Entries taken from a collection:
+ + + +
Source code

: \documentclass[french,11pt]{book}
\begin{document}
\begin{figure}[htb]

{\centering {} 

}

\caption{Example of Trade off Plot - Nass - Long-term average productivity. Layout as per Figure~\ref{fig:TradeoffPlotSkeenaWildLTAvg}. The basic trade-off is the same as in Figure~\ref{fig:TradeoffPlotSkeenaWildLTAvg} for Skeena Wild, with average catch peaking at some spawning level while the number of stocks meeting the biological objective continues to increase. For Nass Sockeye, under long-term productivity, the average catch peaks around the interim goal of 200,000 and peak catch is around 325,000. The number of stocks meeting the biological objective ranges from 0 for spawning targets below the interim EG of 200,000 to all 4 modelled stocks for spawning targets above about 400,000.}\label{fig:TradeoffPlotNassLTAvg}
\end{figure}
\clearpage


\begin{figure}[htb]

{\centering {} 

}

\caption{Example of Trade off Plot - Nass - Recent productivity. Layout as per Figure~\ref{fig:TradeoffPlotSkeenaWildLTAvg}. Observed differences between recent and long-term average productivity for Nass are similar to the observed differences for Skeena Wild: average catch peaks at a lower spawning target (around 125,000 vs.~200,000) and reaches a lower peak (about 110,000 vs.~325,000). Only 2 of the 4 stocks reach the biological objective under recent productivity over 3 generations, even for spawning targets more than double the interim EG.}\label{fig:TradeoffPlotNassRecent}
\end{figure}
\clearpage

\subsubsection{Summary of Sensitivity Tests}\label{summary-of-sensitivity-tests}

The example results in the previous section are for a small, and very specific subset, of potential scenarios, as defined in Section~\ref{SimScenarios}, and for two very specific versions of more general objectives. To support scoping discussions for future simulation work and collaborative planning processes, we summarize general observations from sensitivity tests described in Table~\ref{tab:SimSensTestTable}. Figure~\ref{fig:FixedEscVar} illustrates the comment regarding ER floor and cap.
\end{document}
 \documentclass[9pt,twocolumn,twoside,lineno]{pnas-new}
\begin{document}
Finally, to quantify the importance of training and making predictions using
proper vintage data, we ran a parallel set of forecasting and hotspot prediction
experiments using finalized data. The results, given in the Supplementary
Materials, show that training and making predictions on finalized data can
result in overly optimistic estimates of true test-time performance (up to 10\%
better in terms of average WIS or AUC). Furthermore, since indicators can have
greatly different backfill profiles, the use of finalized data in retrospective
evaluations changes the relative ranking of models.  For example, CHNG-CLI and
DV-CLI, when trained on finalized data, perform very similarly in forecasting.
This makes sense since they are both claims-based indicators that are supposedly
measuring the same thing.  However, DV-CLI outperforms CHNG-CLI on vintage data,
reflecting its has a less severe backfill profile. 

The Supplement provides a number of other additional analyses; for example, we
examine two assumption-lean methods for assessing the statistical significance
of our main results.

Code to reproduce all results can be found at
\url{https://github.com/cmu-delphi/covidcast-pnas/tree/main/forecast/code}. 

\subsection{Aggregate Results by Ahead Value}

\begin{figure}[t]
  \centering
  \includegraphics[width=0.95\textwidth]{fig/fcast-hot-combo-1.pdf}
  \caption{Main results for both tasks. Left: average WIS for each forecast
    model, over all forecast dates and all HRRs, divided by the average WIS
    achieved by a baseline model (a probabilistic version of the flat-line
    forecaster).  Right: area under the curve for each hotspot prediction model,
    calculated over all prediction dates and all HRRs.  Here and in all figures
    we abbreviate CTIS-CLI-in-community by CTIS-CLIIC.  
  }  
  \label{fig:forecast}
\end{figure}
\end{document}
+ + + +
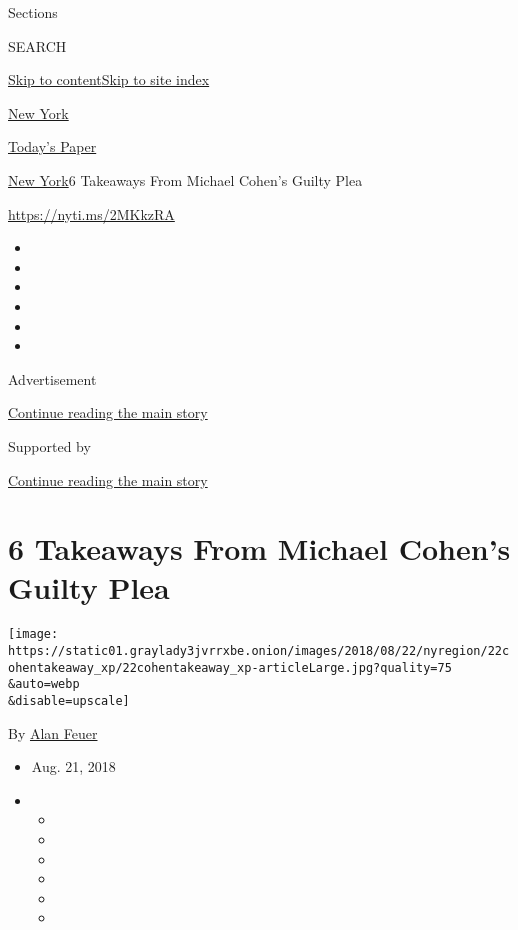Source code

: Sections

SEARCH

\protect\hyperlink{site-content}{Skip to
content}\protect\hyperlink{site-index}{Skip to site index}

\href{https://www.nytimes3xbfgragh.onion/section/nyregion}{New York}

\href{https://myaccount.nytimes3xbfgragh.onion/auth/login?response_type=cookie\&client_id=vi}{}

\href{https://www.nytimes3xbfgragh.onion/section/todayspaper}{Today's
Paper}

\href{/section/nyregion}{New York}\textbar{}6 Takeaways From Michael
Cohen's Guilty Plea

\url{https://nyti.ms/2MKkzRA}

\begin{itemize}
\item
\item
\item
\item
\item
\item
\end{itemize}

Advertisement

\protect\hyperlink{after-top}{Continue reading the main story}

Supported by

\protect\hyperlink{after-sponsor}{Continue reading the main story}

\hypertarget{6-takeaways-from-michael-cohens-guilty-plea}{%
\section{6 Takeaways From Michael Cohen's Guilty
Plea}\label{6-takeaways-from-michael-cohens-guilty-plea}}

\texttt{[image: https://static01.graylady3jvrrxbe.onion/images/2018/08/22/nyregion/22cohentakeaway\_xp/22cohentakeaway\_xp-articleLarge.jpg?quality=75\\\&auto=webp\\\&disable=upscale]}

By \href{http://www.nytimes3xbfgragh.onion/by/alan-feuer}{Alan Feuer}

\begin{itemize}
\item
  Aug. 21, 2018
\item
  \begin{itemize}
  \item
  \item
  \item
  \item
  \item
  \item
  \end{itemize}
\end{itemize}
+ + + +
Goal of the exercise:
When a line in the data holds the word "hotspot", show that line.

Answer section:
proper vintage data, we ran a parallel set of forecasting and hotspot prediction
    forecaster).  Right: area under the curve for each hotspot prediction model,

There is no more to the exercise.